The Meursault Investigation
Kamel Daoud tr. by John Cullen (Oneworld, 143pp, £8.99, Oldie price £8.54)
IN L’ETRANGER, Camus’s anti-hero Meursault murders an Algerian named only in the book as ‘the Arab’. The project of the Algerian journalist Kamel Daoud’s widely admired novel — it won the Goncourt first novel prize in France — is to re-approach the story from the Arab’s point of view. Narrated by the dead man’s brother, the book both gives him a name — Musa — and attempts to undo the dehumanising project of Camus by building his own story out of ‘the murderer’s words and expressions’, like ‘stones from the old houses the colonists left behind’. Against Camus’s existentialism, Daoud pits the complexities of colonial history, racial identity and religious faith.

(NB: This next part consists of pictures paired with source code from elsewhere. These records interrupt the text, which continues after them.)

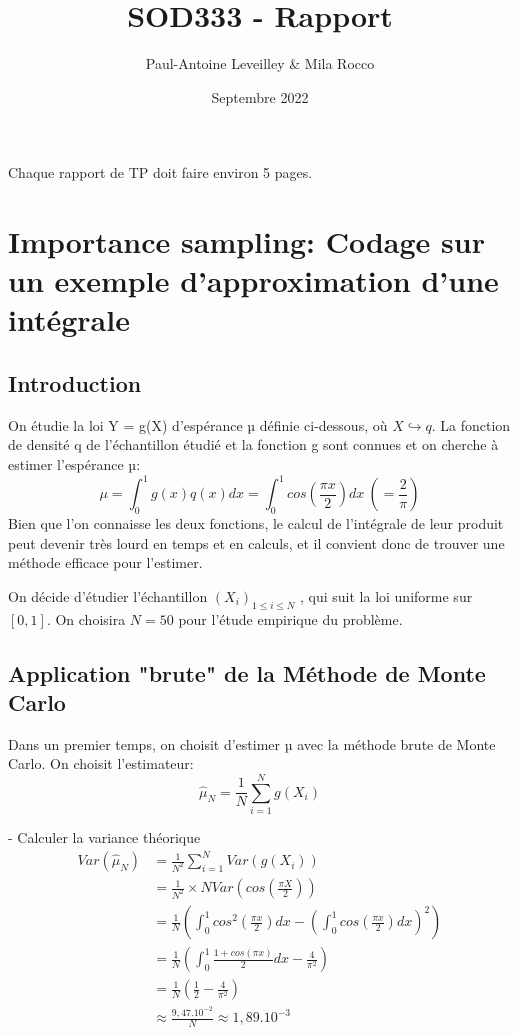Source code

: \documentclass{article}
\title{SOD333 - Rapport}
\author{Paul-Antoine Leveilley \& Mila Rocco}
\date{Septembre 2022}
\begin{document}
\maketitle

\begin{center}
Chaque rapport de TP doit faire environ 5 pages.
\end{center}







\newpage
\section{Importance sampling: Codage sur un exemple d'approximation d'une intégrale}

\subsection{Introduction}
On étudie la loi Y = g(X) d'espérance µ définie ci-dessous, où $X \hookrightarrow q$. La fonction de densité q de l'échantillon étudié et la fonction g sont connues et on cherche à estimer l'espérance µ:
$$\mu = \int_0^1 g(x)q(x)dx = \int_0^1 cos(\frac{\pi x}{2})dx\ (=\frac{2}{\pi})$$
Bien que l'on connaisse les deux fonctions, le calcul de l'intégrale de leur produit peut devenir très lourd en temps et en calculs, et il convient donc de trouver une méthode efficace pour l'estimer.

On décide d'étudier l'échantillon $(X_i)_{1\leq i \leq N}$ , qui suit la loi uniforme sur $[0,1]$. On choisira $N=50$ pour l'étude empirique du problème.

 \subsection{Application "brute" de la Méthode de Monte Carlo}
Dans un premier temps, on choisit d'estimer µ avec la méthode brute de Monte Carlo. On choisit l'estimateur: $$\hat{\mu}_N = \frac{1}{N} \sum_{i=1}^N g(X_i)$$

- Calculer la variance théorique\\
\begin{align*} 
  Var(\hat{\mu}_N) &= \frac1{N^2} \sum_{i=1}^N Var(g(X_i))\\ 
  &= \frac1{N^2}\times N Var(cos(\frac{\pi X}2)) \\ 
  &= \frac1{N} \left ( \int_0^1 cos^2(\frac{\pi x}2)dx - \left ( \int_0^1 cos(\frac{\pi x}2)dx \right )^2 \right )\\
  &= \frac1{N} \left ( \int_0^1 \frac{1+cos(\pi x)}{2}dx - 
   \frac4{\pi^2} \right )\\
  &= \frac1{N} \left ( \frac{1}{2} - 
   \frac4{\pi^2} \right )\\
  &\approx \frac{9,47.10^{-2}}{N} \approx 1,89.10^{-3}
\end{align*}
\end{document}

‘Daoud gives us the perspective of the dead man’s brother; the unnamed victim is no longer a cipher in an existentialist drama, but a person who can and must be mourned,’ found the FT’S Azadeh Moaveni. ‘Daoud executes this enormous task nimbly, but there is far more to his book than a clever deconstruction of a canonical novel. The Meursault Investigation is also a meditation on bereavement and a lament for the growing hold of conservative Islam on post-independence Algeria. That a cleric in Algeria last year called Daoud an apostate and demanded his execution only underscores the fragility of the Algeria he writes about with such passion.’
‘Where Camus’s vision is cold and stripped of emotion, Daoud’s is sensuous, comical and passionate,’ enthused Robin Yassin-kassab in the Guardian: ‘For its incandescence, its precision of phrase and description, and its cross-cultural significance, The Meursault Investigation is an instant classic.’
Fiona Wilson in the Times was scarcely less impressed: ‘How easily this could have become a po-faced pretentious literary exercise. Instead we have a clever and suspenseful work that is a masterpiece in its own right.’